Task description: Within the entries below, output exactly the lines between the line containing "## Phase 4: Service Architecture" and the line containing "Em constante aprendizado", inclusive, and omit any picture.

Supplied data:
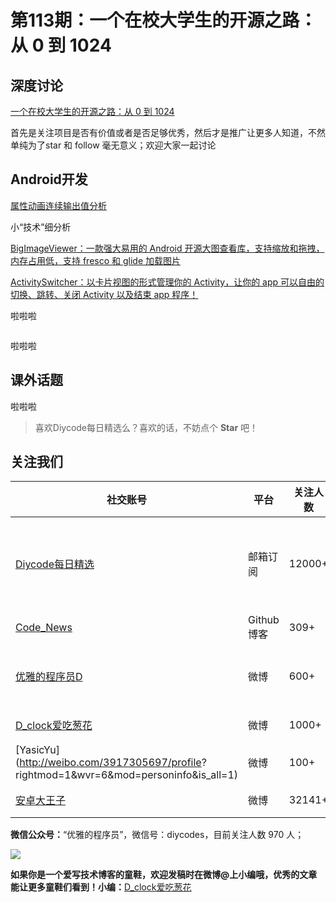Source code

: # 第113期：一个在校大学生的开源之路：从 0 到 1024

## 深度讨论

[一个在校大学生的开源之路：从 0 到 1024](http://www.diycode.cc/topics/414)

首先是关注项目是否有价值或者是否足够优秀，然后才是推广让更多人知道，不然单纯为了star 和 follow 毫无意义；欢迎大家一起讨论

## Android开发

[属性动画连续输出值分析](http://www.diycode.cc/topics/416)

小“技术”细分析

[BigImageViewer：一款强大易用的 Android 开源大图查看库，支持缩放和拖拽，内存占用低，支持 fresco 和 glide 加载图片](http://www.diycode.cc/projects/Piasy/BigImageViewer)



[ActivitySwitcher：以卡片视图的形式管理你的 Activity，让你的 app 可以自由的切换、跳转、关闭 Activity 以及结束 app 程序！](http://www.diycode.cc/projects/Hitomis/ActivitySwitcher)



[]()

啦啦啦

[]()

![]()

啦啦啦

## 课外话题

[]()

啦啦啦

> 喜欢Diycode每日精选么？喜欢的话，不妨点个 **Star** 吧！

## 关注我们

| 社交账号  |  平台  | 关注人数 | 说明 |
| -------- | -------- | -------- | -------- |
| [Diycode每日精选](http://list.qq.com/cgi-bin/qf_invite?id=d469993d2c888e971c0fbb2309c4d84256968386b126b967)|   邮箱订阅  | 12000+ | 每日分享一次Android、iOS、Swfit技术干货  |
| [Code_News](https://github.com/DiyCodes/code_news) |    Github博客  |309+ | 每日邮件推送列表  |
| [优雅的程序员D](http://weibo.com/u/5891258264) |   微博  | 600+ | 官方微博，每日分享开源信息  |
| [D_clock爱吃葱花](http://weibo.com/u/2480694892)  |   微博  | 1000+ | 日报发起人  |
|[YasicYu](http://weibo.com/3917305697/profile? rightmod=1&wvr=6&mod=personinfo&is_all=1)  |   微博  | 100+ | 日报发起人  |
|[安卓大王子](http://weibo.com/apkbus/)   |   微博  | 32141+ | 日报发起人  |



**微信公众号：**“优雅的程序员”，微信号：diycodes，目前关注人数 970 人；

![](http://upload-images.jianshu.io/upload_images/1846413-b42abfa70f909099.jpg?imageMogr2/auto-orient/strip%7CimageView2/2/w/1240)

**如果你是一个爱写技术博客的童鞋，欢迎发稿时在微博@上小编哦，优秀的文章能让更多童鞋们看到！小编：**[D_clock爱吃葱花](http://weibo.com/2480694892/profile?rightmod=1&wvr=6&mod=personinfo&is_all=1)
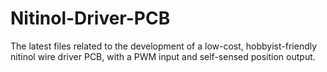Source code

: # Nitinol-Driver-PCB
The latest files related to the development of a low-cost, hobbyist-friendly nitinol wire driver PCB, with a PWM input and self-sensed position output.
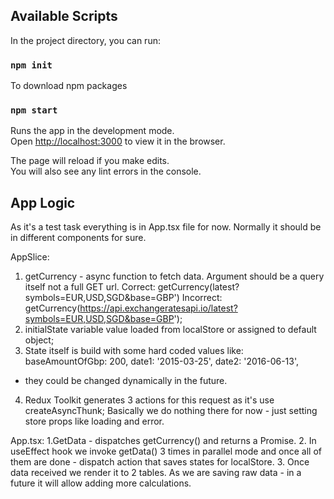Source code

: 
## Available Scripts

In the project directory, you can run:
### `npm init`
To download npm packages
### `npm start`

Runs the app in the development mode.<br />
Open [http://localhost:3000](http://localhost:3000) to view it in the browser.

The page will reload if you make edits.<br />
You will also see any lint errors in the console.

## App Logic

As it's a test task everything is in App.tsx file for now. Normally it should be in different components for sure. 

AppSlice:
1. getCurrency - async function to fetch data. Argument should be a query itself not a full GET url.
   Correct: getCurrency(latest?symbols=EUR,USD,SGD&base=GBP')
   Incorrect: getCurrency(https://api.exchangeratesapi.io/latest?symbols=EUR,USD,SGD&base=GBP');
2.  initialState variable value loaded from localStore or assigned to default object;
3.  State itself is build with some hard coded values like:
        baseAmountOfGbp: 200,
        date1: '2015-03-25',
        date2: '2016-06-13',
   - they could be changed dynamically in the future.
4. Redux Toolkit generates 3 actions for this request as it's use createAsyncThunk;
   Basically we do nothing there for now - just setting store props like loading and error.

   
App.tsx:
1.GetData - dispatches getCurrency() and returns a Promise.
2. In useEffect hook we invoke getData() 3 times in parallel mode and once all of them are done - dispatch action that saves states for localStore.
3. Once data received we render it to 2 tables. As we are saving raw data - in a future it will allow adding more calculations.  

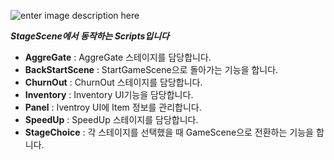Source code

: ![enter image description here](https://media.discordapp.net/attachments/916248167941566534/1243002923533996173/image.png?ex=664fe42e&is=664e92ae&hm=397934e7e4ab88ce997e8794812ef81f23a0e4491f3e9086d3a655260376ddae&=&format=webp&quality=lossless)

***StageScene에서 동작하는 Scripts입니다***

- **AggreGate** : AggreGate 스테이지를 담당합니다.
-  **BackStartScene** : StartGameScene으로 돌아가는 기능을 합니다.
-  **ChurnOut** : ChurnOut 스테이지를 담당합니다.
-  **Inventory** : Inventory UI기능을 담당합니다.
-  **Panel** :  Iventroy UI에 Item 정보를 관리합니다.
-  **SpeedUp** : SpeedUp 스테이지를 담당합니다.
-  **StageChoice** : 각 스테이지를 선택했을 때 GameScene으로 전환하는 기능을 합니다.
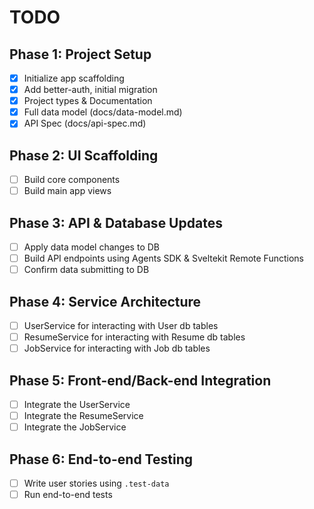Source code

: # TODO

## Phase 1: Project Setup
- [x] Initialize app scaffolding
- [x] Add better-auth, initial migration
- [x] Project types & Documentation
- [x] Full data model (docs/data-model.md)
- [x] API Spec (docs/api-spec.md)

## Phase 2: UI Scaffolding
- [ ] Build core components
- [ ] Build main app views

## Phase 3: API & Database Updates
- [ ] Apply data model changes to DB
- [ ] Build API endpoints using Agents SDK & Sveltekit Remote Functions
- [ ] Confirm data submitting to DB

## Phase 4: Service Architecture
- [ ] UserService for interacting with User db tables
- [ ] ResumeService for interacting with Resume db tables
- [ ] JobService for interacting with Job db tables

## Phase 5: Front-end/Back-end Integration
- [ ] Integrate the UserService
- [ ] Integrate the ResumeService
- [ ] Integrate the JobService

## Phase 6: End-to-end Testing
- [ ] Write user stories using `.test-data`
- [ ] Run end-to-end tests
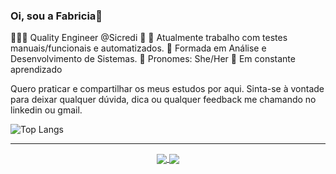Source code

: ### Oi, sou a Fabricia👋

👩🏿‍💻 Quality Engineer @Sicredi 💚
🔭 Atualmente trabalho com testes manuais/funcionais e automatizados.
🚀 Formada em Análise e Desenvolvimento de Sistemas.
💬 Pronomes: She/Her
🌱 Em constante aprendizado

Quero praticar e compartilhar os meus estudos por aqui. Sinta-se à vontade para deixar qualquer dúvida, dica ou qualquer feedback me chamando no linkedin ou gmail.
 
![Top Langs](https://github-readme-stats.vercel.app/api/top-langs/?username=fabriciamathes&layout=compact)
  
 ------
  <div align="center" text="center">
  <a href="https://www.linkedin.com/in/fabricia-mathes/">
  <img align="center" src="https://img.shields.io/badge/LinkedIn-0077B5?style=for-the-badge&logo=linkedin&logoColor=white"/>
  </a>
 
  <a href="mailto:fabricia.mathes@gmail.com">
    <img align="center" src="https://img.shields.io/badge/Gmail-D14836?style=for-the-badge&logo=gmail&logoColor=white"/>
  </a> 
 </div>

<!--
**fabriciamathes/fabriciamathes** is a ✨ _special_ ✨ repository because its `README.md` (this file) appears on your GitHub profile.

Here are some ideas to get you started:

- 🔭 I’m currently working on ...
- 🌱 I’m currently learning ...
- 👯 I’m looking to collaborate on ...
- 🤔 I’m looking for help with ...
- 💬 Ask me about ...
- 📫 How to reach me: ...
- 😄 Pronouns: ...
- ⚡ Fun fact: ...
-->
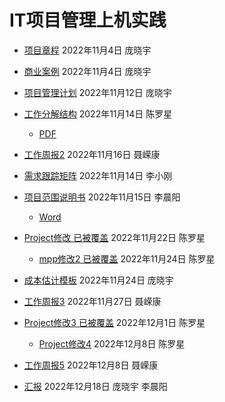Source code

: # IT项目管理上机实践
- [项目章程](项目章程.md) 2022年11月4日 庞晓宇
- [商业案例](商业案例.md) 2022年11月4日 庞晓宇

- [项目管理计划](项目管理计划.md) 2022年11月12日 庞晓宇
- [工作分解结构](工作分解结构.mpp) 2022年11月14日 陈罗星
  - [PDF](工作分解结构.pdf)
- [工作周报2](工作周报2.docx) 2022年11月16日 聂嵘康
- [需求跟踪矩阵](需求跟踪矩阵.md) 2022年11月14日 李小刚
- [项目范围说明书](项目范围说明书.md) 2022年11月15日 李晨阳
  - [Word](项目范围说明书.doc)
- [Project修改 已被覆盖](安宠居.mpp) 2022年11月22日 陈罗星
  - [mpp修改2 已被覆盖](安宠居.mpp) 2022年11月24日 陈罗星
- [成本估计模板](安宠居2.xlsx) 2022年11月24日 庞晓宇
- [工作周报3](工作周报3.docx) 2022年11月27日 聂嵘康
- [Project修改3 已被覆盖](安宠居.mpp) 2022年12月1日 陈罗星
  - [Project修改4](安宠居.mpp) 2022年12月8日 陈罗星
- [工作周报5](工作周报5.docx) 2022年12月8日 聂嵘康
- [汇报](汇报用.md) 2022年12月18日 庞晓宇 李晨阳
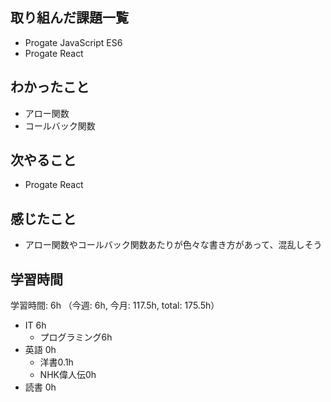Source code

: ## 取り組んだ課題一覧
- Progate JavaScript ES6
- Progate React

## わかったこと
- アロー関数
- コールバック関数
                
## 次やること
- Progate React

## 感じたこと
- アロー関数やコールバック関数あたりが色々な書き方があって、混乱しそう

## 学習時間
学習時間: 6h （今週: 6h, 今月: 117.5h, total: 175.5h）
- IT 6h
  - プログラミング6h
- 英語 0h
  - 洋書0.1h
  - NHK偉人伝0h
- 読書 0h
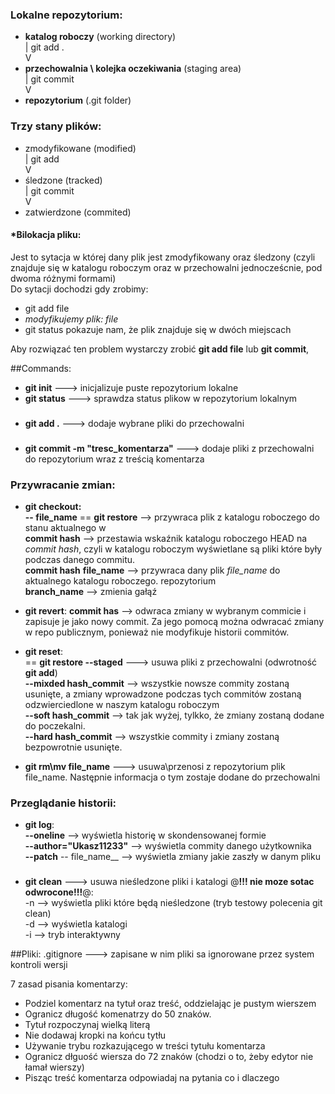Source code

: ### Lokalne repozytorium:

- __katalog roboczy__ (working directory)  
  |  git add .  
  V  
- __przechowalnia \ kolejka oczekiwania__ (staging area)  
  |  git commit  
  V
- __repozytorium__ (.git folder)   

### Trzy stany plików:  
- zmodyfikowane (modified)  
  |  git add  
  V         
- śledzone (tracked)  
  |  git commit  
  V 
- zatwierdzone (commited)


#### *Bilokacja pliku:

Jest to sytacja w której dany plik jest zmodyfikowany oraz śledzony
(czyli znajduje się w katalogu roboczym oraz w przechowalni jednocześcnie, pod dwoma różnymi formami)  
Do sytacji dochodzi gdy zrobimy:  
- git add file
- _modyfikujemy plik: file_
- git status pokazuje nam, że plik znajduje się w dwóch miejscach

Aby rozwiązać ten problem wystarczy zrobić __git add file__ lub __git commit__,
 

##Commands:
- __git init__ ---> inicjalizuje puste repozytorium lokalne
- __git status__ ---> sprawdza status plikow w repozytorium lokalnym

###
- __git add .__  ---> dodaje wybrane pliki do przechowalni 
###
- __git commit -m "tresc_komentarza"__ ---> dodaje pliki z przechowalni do repozytorium
wraz z treścią komentarza

### Przywracanie zmian:  
- __git checkout:  
-- file_name__ == __git restore__ --> przywraca plik z katalogu roboczego do stanu aktualnego w  
__commit hash__  --> przestawia wskaźnik katalogu roboczego HEAD na _commit hash_, czyli w katalogu roboczym wyświetlane 
  są pliki które były podczas danego commitu.  
__commit hash__ __file_name__ --> przywraca dany plik _file_name_ do aktualnego katalogu roboczego.
repozytorium  
__branch_name__ --> zmienia gałąź
- __git revert__:
__commit has__ --> odwraca zmiany w wybranym commicie i zapisuje je jako nowy commit.
  Za jego pomocą można odwracać zmiany w repo publicznym, ponieważ nie modyfikuje historii commitów.
- __git reset__:    
== __git restore --staged__  ---> usuwa pliki z przechowalni (odwrotność __git add__)  
__--mixded hash_commit__ --> wszystkie nowsze commity zostaną usunięte, a zmiany wprowadzone podczas
  tych commitów zostaną odzwierciedlone w naszym katalogu roboczym  
__--soft hash_commit__ --> tak jak wyżej, tylkko, że zmiany zostaną dodane do poczekalni.  
__--hard hash_commit__ --> wszystkie commity i zmiany zostaną bezpowrotnie usunięte.  
    

- __git rm\mv file_name__ ---> usuwa\przenosi z repozytorium plik file_name. Następnie informacja o tym 
zostaje dodane do przechowalni



### Przeglądanie historii:
- __git log__:  
__--oneline__ --> wyświetla historię w skondensowanej formie  
__--author="Ukasz11233"__ --> wyświetla commity danego użytkownika  
__--patch__ -- file_name__ --> wyświetla zmiany jakie zaszły w danym pliku  
###
- __git clean__ ---> usuwa nieśledzone pliki i katalogi @__!!! nie moze sotac odwrocone!!!__@:  
-n --> wyświetla pliki które będą nieśledzone (tryb testowy polecenia git clean)  
-d --> wyświetla katalogi  
-i --> tryb interaktywny

##Pliki:
.gitignore ---> zapisane w nim pliki sa ignorowane przez system kontroli wersji


7 zasad pisania komentarzy:  
- Podziel komentarz na tytuł oraz treść, oddzielając je pustym wierszem
- Ogranicz długość komenatrzy do 50 znaków.
- Tytuł rozpoczynaj wielką literą
- Nie dodawaj kropki na końcu tytłu
- Używanie trybu rozkazującego w treści tytułu komentarza
- Ogranicz dłguość wiersza do 72 znaków (chodzi o to, żeby edytor nie łamał wierszy)
- Pisząc treść komentarza odpowiadaj na pytania co i dlaczego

Response area:
## Phase 4: Service Architecture
- [ ] UserService for interacting with User db tables
- [ ] ResumeService for interacting with Resume db tables
- [ ] JobService for interacting with Job db tables

## Phase 5: Front-end/Back-end Integration
- [ ] Integrate the UserService
- [ ] Integrate the ResumeService
- [ ] Integrate the JobService

## Phase 6: End-to-end Testing
- [ ] Write user stories using `.test-data`
- [ ] Run end-to-end tests
Source code

: ### Oi, sou a Fabricia👋

👩🏿‍💻 Quality Engineer @Sicredi 💚
🔭 Atualmente trabalho com testes manuais/funcionais e automatizados.
🚀 Formada em Análise e Desenvolvimento de Sistemas.
💬 Pronomes: She/Her
🌱 Em constante aprendizado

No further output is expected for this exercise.